Task requirements
The answer must consist of every line from the entries below that contains the word "comprehensive".

* * * * *

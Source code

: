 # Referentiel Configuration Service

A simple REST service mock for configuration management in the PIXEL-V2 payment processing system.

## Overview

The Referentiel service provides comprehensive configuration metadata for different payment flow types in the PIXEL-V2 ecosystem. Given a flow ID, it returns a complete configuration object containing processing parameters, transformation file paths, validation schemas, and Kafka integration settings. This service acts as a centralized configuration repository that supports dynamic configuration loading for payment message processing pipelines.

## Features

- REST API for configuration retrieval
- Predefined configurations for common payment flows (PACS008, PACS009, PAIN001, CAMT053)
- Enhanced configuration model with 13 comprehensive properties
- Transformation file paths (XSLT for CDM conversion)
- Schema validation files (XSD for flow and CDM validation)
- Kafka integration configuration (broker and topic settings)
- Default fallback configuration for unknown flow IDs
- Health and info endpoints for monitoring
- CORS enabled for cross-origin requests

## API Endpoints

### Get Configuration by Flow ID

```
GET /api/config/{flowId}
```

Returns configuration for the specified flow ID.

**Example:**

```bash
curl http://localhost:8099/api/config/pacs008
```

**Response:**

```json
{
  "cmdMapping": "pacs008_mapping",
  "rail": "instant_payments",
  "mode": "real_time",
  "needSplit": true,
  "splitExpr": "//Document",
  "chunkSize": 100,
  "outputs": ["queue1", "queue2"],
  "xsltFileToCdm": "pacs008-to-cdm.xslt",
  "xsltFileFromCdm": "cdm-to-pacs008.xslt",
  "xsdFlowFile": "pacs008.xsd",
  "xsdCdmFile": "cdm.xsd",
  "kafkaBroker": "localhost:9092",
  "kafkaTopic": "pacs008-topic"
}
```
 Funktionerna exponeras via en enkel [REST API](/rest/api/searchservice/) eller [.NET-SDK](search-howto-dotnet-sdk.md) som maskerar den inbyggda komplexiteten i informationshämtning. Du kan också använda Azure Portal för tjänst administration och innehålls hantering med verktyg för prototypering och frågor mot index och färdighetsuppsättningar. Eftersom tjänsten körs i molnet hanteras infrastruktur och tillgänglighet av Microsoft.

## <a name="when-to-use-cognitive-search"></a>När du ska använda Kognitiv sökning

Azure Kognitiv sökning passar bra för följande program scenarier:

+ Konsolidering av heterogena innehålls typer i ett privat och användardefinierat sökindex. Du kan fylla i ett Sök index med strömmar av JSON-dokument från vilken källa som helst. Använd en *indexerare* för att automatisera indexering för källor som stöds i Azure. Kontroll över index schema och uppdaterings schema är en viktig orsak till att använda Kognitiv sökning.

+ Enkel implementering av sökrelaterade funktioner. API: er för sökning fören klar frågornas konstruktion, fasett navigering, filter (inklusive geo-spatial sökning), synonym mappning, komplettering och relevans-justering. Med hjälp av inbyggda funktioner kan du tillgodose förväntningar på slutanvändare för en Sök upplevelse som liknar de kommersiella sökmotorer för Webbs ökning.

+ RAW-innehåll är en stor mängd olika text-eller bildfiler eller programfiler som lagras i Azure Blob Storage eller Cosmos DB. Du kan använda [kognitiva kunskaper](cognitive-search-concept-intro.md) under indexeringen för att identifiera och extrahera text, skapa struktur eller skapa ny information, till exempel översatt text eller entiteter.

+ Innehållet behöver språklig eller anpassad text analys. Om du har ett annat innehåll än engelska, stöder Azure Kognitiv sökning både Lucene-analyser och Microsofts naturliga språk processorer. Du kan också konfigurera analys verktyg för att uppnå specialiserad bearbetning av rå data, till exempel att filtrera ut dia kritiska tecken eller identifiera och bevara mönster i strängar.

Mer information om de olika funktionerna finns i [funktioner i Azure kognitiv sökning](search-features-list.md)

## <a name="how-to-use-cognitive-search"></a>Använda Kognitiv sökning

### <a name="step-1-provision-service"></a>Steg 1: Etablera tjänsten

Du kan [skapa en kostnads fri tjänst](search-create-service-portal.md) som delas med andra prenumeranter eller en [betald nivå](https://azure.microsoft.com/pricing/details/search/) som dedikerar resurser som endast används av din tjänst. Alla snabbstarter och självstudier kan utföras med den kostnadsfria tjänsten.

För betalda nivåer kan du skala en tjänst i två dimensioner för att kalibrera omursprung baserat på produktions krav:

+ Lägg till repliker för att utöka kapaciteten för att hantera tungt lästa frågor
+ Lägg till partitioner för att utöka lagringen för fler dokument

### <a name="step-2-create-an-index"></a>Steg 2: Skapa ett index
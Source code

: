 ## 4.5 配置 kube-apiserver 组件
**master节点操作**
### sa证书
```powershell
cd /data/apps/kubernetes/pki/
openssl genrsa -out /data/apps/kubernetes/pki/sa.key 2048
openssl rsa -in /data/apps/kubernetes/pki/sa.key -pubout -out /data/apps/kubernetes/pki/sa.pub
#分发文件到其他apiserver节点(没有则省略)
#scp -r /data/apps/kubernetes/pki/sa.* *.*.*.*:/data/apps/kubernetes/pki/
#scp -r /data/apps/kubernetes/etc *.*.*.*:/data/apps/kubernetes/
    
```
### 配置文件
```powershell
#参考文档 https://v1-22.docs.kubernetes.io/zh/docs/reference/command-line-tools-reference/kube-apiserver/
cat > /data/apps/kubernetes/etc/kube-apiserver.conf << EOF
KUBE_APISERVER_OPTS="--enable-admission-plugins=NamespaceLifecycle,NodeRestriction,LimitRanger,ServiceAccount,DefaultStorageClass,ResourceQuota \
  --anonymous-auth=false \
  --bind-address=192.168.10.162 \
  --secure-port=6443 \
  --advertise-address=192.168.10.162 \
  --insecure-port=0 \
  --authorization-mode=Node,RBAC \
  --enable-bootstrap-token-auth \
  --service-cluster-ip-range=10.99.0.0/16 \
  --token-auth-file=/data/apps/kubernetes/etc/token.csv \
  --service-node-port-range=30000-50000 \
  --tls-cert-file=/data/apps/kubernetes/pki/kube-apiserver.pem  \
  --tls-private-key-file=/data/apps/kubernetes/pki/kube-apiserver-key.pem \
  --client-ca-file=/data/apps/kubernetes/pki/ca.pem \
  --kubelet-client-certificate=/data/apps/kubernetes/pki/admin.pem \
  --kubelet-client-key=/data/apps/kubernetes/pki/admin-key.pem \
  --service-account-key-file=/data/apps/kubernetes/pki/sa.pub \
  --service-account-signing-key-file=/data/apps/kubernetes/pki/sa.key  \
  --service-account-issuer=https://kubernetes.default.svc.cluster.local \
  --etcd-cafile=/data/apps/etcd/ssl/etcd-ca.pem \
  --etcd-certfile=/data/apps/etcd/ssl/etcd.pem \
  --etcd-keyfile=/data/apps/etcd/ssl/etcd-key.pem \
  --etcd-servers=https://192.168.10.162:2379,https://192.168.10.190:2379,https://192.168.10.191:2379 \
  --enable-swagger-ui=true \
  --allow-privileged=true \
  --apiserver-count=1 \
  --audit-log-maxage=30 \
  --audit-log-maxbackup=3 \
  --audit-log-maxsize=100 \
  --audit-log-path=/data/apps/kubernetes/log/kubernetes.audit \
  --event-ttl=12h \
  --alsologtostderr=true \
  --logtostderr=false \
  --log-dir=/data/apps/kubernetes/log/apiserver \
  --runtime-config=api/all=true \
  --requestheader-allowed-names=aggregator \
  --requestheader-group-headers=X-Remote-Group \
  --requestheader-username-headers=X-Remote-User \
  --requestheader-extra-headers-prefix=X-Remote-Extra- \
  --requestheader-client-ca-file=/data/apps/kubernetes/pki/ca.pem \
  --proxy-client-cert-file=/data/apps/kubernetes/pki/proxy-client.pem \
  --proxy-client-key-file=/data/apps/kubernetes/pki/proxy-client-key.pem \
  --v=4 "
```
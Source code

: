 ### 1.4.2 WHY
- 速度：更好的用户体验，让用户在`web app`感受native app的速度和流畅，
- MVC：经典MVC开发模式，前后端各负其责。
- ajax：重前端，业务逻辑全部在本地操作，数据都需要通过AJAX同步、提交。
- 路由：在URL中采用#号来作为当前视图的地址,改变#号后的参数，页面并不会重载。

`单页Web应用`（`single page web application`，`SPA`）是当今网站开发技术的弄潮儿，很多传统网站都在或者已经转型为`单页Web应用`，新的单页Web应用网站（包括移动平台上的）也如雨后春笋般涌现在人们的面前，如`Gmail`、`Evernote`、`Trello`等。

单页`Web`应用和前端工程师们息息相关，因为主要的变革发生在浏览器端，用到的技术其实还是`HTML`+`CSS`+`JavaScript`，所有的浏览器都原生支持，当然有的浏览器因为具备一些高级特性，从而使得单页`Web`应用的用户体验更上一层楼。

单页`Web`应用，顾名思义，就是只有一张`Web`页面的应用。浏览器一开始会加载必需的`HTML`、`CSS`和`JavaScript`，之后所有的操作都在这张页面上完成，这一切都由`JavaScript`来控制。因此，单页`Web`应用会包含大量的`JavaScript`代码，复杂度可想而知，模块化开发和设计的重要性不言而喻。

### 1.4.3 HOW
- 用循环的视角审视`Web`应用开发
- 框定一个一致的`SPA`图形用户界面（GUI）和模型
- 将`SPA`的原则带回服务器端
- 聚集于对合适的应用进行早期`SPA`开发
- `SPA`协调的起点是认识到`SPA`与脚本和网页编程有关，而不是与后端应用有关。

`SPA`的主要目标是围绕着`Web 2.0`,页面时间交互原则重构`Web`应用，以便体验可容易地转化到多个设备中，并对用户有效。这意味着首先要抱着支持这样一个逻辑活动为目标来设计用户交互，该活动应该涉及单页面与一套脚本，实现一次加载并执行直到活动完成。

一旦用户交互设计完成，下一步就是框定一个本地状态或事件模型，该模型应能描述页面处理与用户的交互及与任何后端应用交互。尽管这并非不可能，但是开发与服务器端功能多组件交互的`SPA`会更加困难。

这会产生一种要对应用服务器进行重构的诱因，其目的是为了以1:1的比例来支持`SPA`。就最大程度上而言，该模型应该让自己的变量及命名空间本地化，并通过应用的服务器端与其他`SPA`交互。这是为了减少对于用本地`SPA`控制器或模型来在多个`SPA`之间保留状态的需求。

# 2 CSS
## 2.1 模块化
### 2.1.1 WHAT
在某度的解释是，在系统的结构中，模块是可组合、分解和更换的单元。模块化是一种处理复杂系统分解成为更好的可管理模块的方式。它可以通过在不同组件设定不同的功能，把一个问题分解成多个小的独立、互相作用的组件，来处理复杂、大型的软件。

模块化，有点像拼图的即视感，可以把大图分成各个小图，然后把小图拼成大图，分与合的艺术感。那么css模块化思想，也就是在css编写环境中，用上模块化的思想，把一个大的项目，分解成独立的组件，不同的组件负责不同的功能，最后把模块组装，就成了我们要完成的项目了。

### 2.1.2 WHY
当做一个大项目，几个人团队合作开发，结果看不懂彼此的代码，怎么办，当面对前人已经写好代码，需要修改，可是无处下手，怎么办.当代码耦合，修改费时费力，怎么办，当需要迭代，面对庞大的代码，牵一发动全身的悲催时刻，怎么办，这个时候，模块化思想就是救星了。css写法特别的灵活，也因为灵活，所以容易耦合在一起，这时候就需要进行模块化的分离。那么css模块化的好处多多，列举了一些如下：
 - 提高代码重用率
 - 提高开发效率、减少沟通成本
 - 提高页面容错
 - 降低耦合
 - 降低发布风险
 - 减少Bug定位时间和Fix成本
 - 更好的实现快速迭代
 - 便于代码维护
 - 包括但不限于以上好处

* * * * *

Answer space
The Referentiel service provides comprehensive configuration metadata for different payment flow types in the PIXEL-V2 ecosystem. Given a flow ID, it returns a complete configuration object containing processing parameters, transformation file paths, validation schemas, and Kafka integration settings. This service acts as a centralized configuration repository that supports dynamic configuration loading for payment message processing pipelines.
- Enhanced configuration model with 13 comprehensive properties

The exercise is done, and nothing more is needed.